-------- DATASET EXTRACT --------
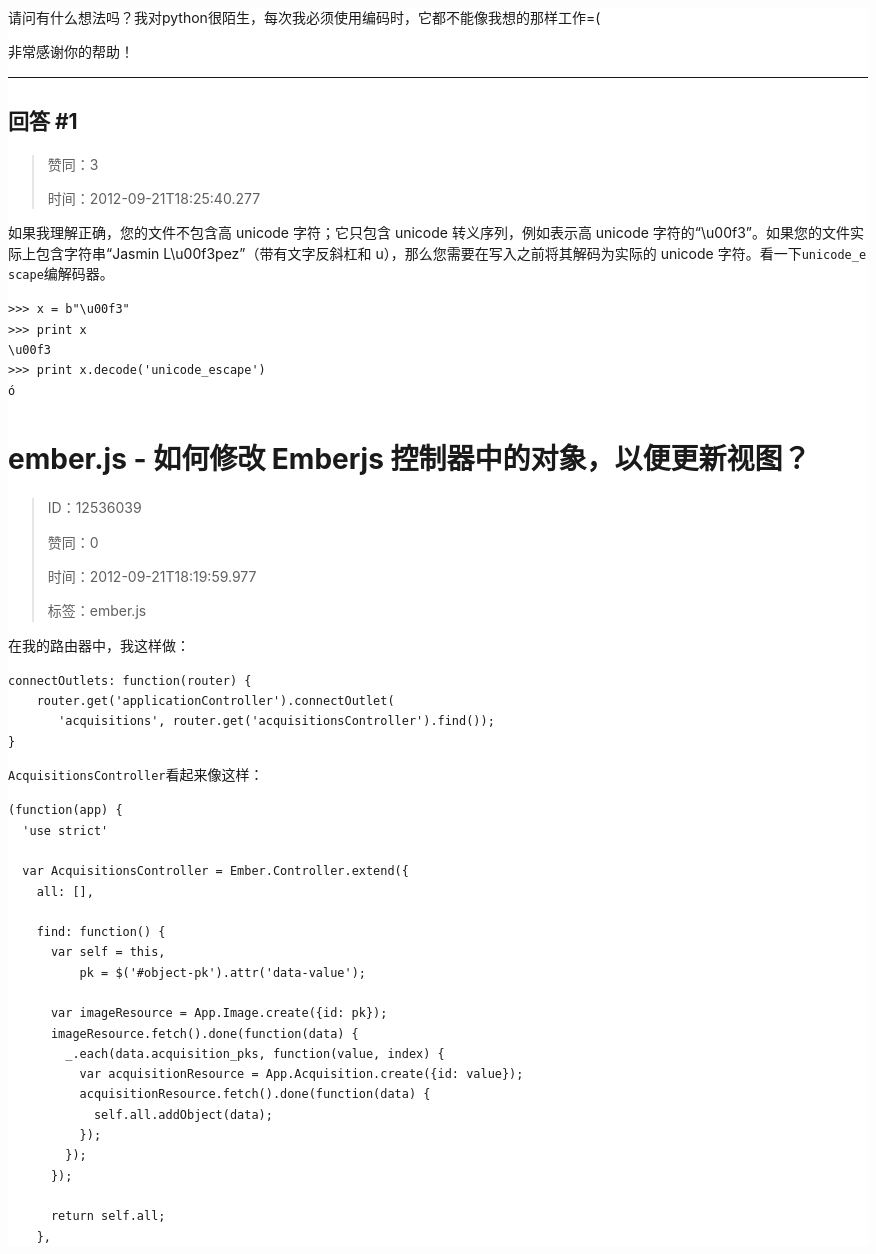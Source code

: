 请问有什么想法吗？我对python很陌生，每次我必须使用编码时，它都不能像我想的那样工作=(

非常感谢你的帮助！

* * *

## 回答 #1

> 赞同：3
> 
> 时间：2012-09-21T18:25:40.277

如果我理解正确，您的文件不包含高 unicode 字符；它只包含 unicode 转义序列，例如表示高 unicode 字符的“\u00f3”。如果您的文件实际上包含字符串“Jasmin L\u00f3pez”（带有文字反斜杠和 u），那么您需要在写入之前将其解码为实际的 unicode 字符。看一下`unicode_escape`编解码器。

```
>>> x = b"\u00f3"
>>> print x
\u00f3
>>> print x.decode('unicode_escape')
ó 
```

# ember.js - 如何修改 Emberjs 控制器中的对象，以便更新视图？

> ID：12536039
> 
> 赞同：0
> 
> 时间：2012-09-21T18:19:59.977
> 
> 标签：ember.js

在我的路由器中，我这样做：

```
connectOutlets: function(router) {
    router.get('applicationController').connectOutlet(
       'acquisitions', router.get('acquisitionsController').find());
} 
```

`AcquisitionsController`看起来像这样：

```
(function(app) {
  'use strict'

  var AcquisitionsController = Ember.Controller.extend({
    all: [],

    find: function() {
      var self = this,
          pk = $('#object-pk').attr('data-value');

      var imageResource = App.Image.create({id: pk});
      imageResource.fetch().done(function(data) {
        _.each(data.acquisition_pks, function(value, index) {
          var acquisitionResource = App.Acquisition.create({id: value});
          acquisitionResource.fetch().done(function(data) {
            self.all.addObject(data);
          });
        });
      });

      return self.all;
    },
```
--------
ABOUT THIS TASK - Without altering anything, output all the lines above but none of the images.

EXPECTED ANSWER -
Source code

: 请问有什么想法吗？我对python很陌生，每次我必须使用编码时，它都不能像我想的那样工作=(

非常感谢你的帮助！

* * *

## 回答 #1

> 赞同：3
> 
> 时间：2012-09-21T18:25:40.277

如果我理解正确，您的文件不包含高 unicode 字符；它只包含 unicode 转义序列，例如表示高 unicode 字符的“\u00f3”。如果您的文件实际上包含字符串“Jasmin L\u00f3pez”（带有文字反斜杠和 u），那么您需要在写入之前将其解码为实际的 unicode 字符。看一下`unicode_escape`编解码器。

```
>>> x = b"\u00f3"
>>> print x
\u00f3
>>> print x.decode('unicode_escape')
ó 
```

# ember.js - 如何修改 Emberjs 控制器中的对象，以便更新视图？

> ID：12536039
> 
> 赞同：0
> 
> 时间：2012-09-21T18:19:59.977
> 
> 标签：ember.js

在我的路由器中，我这样做：

```
connectOutlets: function(router) {
    router.get('applicationController').connectOutlet(
       'acquisitions', router.get('acquisitionsController').find());
} 
```

`AcquisitionsController`看起来像这样：

```
(function(app) {
  'use strict'

  var AcquisitionsController = Ember.Controller.extend({
    all: [],

    find: function() {
      var self = this,
          pk = $('#object-pk').attr('data-value');

      var imageResource = App.Image.create({id: pk});
      imageResource.fetch().done(function(data) {
        _.each(data.acquisition_pks, function(value, index) {
          var acquisitionResource = App.Acquisition.create({id: value});
          acquisitionResource.fetch().done(function(data) {
            self.all.addObject(data);
          });
        });
      });

      return self.all;
    },
```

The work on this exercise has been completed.